Hope is holding Eden while she sobs. Hope also helps Eden wash her blood encrusted hair and the clothes that Hope lent to Eden which are the cause of Dave's death--Darryl thought Eden was Hope because he's a frigging idiot. I mean, these girls look NOTHING alike. Eden keeps saying that they have got to call the police because Darryl will just keep killing people unless they do something. Then Hope tells Eden why she doesn't want to get rid of Darryl--because he is the only one who never made her feel bad about her weight. So people have to die horrible, painful deaths because you feel fat? Go to hell. Go directly to hell. Do not pass go. Do not collect $200. Just go to hell. Eden finally falls asleep and Darryl creeps out of the shadows (how does he even get in here?!) and tells Hope to strangle Eden. She tells him to get out and they argue. It's almost funny how they act like Darryl killing people is just some kind of personality quirk. "When Darryl gets nervous, he tends to disembowel the closest living thing. But it's ok because he only does it SOMETIMES!" That kind of thing (not an actual line from this book). Darryl leaves after telling Hope that he'll kill again if he has to. And of course he'll have to. He always has a reason. *sigh*

The next morning, Hope hears a report on the radio about Dave's death. Police want to speak with the young woman who was spotted with him on the driving range. Uh-oh. Hope wakes Eden and Eden says she's gotta call the police. Hope isn't going to let that happen so when Eden picks up the phone, Hope picks up Angel's hair dryer and cracks Eden's skull with it. Eden is still alive so Hope ties her up, tapes her mouth shut, and throws her in the closet. As Hope is thinking about what to do next, she spots Melanie standing in the doorway.

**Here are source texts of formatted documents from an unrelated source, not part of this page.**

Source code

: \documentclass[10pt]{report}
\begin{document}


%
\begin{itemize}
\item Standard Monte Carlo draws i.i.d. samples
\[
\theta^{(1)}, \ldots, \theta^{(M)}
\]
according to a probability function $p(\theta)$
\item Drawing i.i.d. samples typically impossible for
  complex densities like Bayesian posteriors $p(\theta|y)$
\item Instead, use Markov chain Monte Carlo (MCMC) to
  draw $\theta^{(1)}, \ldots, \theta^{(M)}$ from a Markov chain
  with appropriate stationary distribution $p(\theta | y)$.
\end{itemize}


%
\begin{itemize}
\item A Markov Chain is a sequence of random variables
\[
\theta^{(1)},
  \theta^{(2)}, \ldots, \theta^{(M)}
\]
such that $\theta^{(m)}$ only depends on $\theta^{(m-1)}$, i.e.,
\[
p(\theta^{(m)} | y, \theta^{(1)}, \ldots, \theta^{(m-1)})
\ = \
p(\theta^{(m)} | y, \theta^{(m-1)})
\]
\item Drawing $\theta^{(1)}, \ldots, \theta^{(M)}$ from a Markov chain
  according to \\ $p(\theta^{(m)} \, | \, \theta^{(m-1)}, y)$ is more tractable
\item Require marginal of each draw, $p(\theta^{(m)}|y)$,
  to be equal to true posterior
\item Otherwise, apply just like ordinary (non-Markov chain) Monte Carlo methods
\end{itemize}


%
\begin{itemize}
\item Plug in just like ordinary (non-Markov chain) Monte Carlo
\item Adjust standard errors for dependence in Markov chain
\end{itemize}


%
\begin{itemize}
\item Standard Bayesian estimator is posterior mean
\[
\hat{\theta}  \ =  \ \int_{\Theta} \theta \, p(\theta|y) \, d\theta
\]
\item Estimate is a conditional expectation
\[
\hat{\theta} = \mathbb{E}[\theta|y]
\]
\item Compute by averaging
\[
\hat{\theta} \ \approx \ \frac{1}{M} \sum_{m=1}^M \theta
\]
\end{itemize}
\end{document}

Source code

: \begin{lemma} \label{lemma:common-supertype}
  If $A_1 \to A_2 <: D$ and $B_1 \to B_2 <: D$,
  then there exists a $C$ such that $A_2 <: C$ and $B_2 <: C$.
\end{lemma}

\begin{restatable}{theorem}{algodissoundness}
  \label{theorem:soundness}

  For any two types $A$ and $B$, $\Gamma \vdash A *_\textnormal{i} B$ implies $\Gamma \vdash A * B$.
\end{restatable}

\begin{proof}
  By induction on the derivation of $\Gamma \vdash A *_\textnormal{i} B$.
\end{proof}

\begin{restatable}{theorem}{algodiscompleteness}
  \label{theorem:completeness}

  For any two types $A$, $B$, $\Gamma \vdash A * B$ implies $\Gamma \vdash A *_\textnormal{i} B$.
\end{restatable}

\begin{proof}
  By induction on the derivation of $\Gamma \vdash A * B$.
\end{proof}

Apparently she just missed the show because she just says she wanted to remind Hope about the safety meeting tonight. I don't think it's gonna matter if Hope is there or not. Melanie leaves and Hope happens to glance out the window and sees cops talking to Darryl. Naturally Hope freaks out and decides she's gotta get down there and rescue her shining prince! Then she remembers Eden. She actually feels guilty about what she did and opens the closet door...Eden is gone. Uh, HOW? Hope turns and sees that Eden is in bed, just waking up. What the hell is going on?! Hope runs to the window again and spots Darryl. The cops have left and he's staring up at her "with the most terrifying look of pure hatred on his face." I think I've fallen down the rabbit hole.

Part Five - Jasmine

Jasmine is heading for work and she's late and dreading what her lame boss will have to say. He ends up firing her because not only was she late today, she didn't even show up the day before. Jasmine realizes she doesn't remember anything about yesterday. Hope...multiple personalities...it's gotta be! Or something. Anyway, "Jasmine" goes to the Student Union to have some coffee and try to remember the chunks of her life that seem to have slipped her mind. Unfortunately, the horse's ass known as Darryl shows up. What has he done THIS time? "I hurt [Hope], Jasmine. I hurt her real bad." Ok. You want a medal or something?

Part Six - Hope

Hope (or whoever she is) is on her bed sobbing when Jasmine comes in. When Jasmine asks her what Darryl did, Hope gives the response a 5 year old would give. "He didn't hit me. He did much worse, Jasmine. He called me names!" Is she serious? Hilarious! Darryl told Hope she was a fat cow which is the equivalent of stabbing her in the heart with a rusty corkscrew. A few minutes later, Hope tilts her head back, screams as loud as she can, and runs out of the room. I...I just...dude.

Part Seven - Angel

I've been really dreading this one. Anyway, Angel is making out with some guy...some guy named B.J. *giggle* Angel wants us to know what a slut she is: "I do this a lot. I find guys in restaurants and movie theaters and stores. And I end up in dark parking lots with them. But what's the harm in it?" I can sum up the harm with three letters: STD. I bet Angel smells like hot garbage and stale cigarettes. Anyway, Darryl shows up to ruin the fun. B.J. gets freaked out and drives off, leaving Angel with Darryl. Darryl cackles like an old hag because Angel is alone with him. Ew.

Part Eight - Hope

After Hope lost her mind and ran out of the dorm like a cheetah chasing a one-legged antelope, she eventually calmed down enough to return to the building. It's now 11 PM and Hope is waiting for the elevator with melanie who won't shut up about the murders and campus safety and blah blah blah. Finally Hope gets to her room and it's empty until a few moments later when all 3 of her roomates come in. They all tell Hope that something has to be done about Darryl. How many times have we heard this? The answer is simple, morons--call the cops! Quit asking Hope for permission and just do it! Hope surprisingly agrees with them and Eden calls the police. She tells them everything and they tell her they'll be there soon. Immediately after Eden hangs up, Darryl climbs through the freaking window from the fire escape. He heard Eden's phone call and lunges for her, wrapping his hands around her throat and lifting her in the air. Darryl ends up breaking her neck and throwing her corpse out the window. SHOCK! He leaps out the window and a moment later, the police knock on the door. Instead of answering the girls hide out on the fire escape. They hear the cops enter the room with Melanie...who informs them that Hope has no roomates, she lives alone. AHA! Darryl doesn't exist either. Hope is just a sad lunatic who spends her days alone talking to herself. Hope is enraged that Melanie (and now Mary and Margie, too) would dare say these things about her so she decides they'll have to die. The last line is from an eagle-eyed cop: "There she is! On the fire escape! Catch her!"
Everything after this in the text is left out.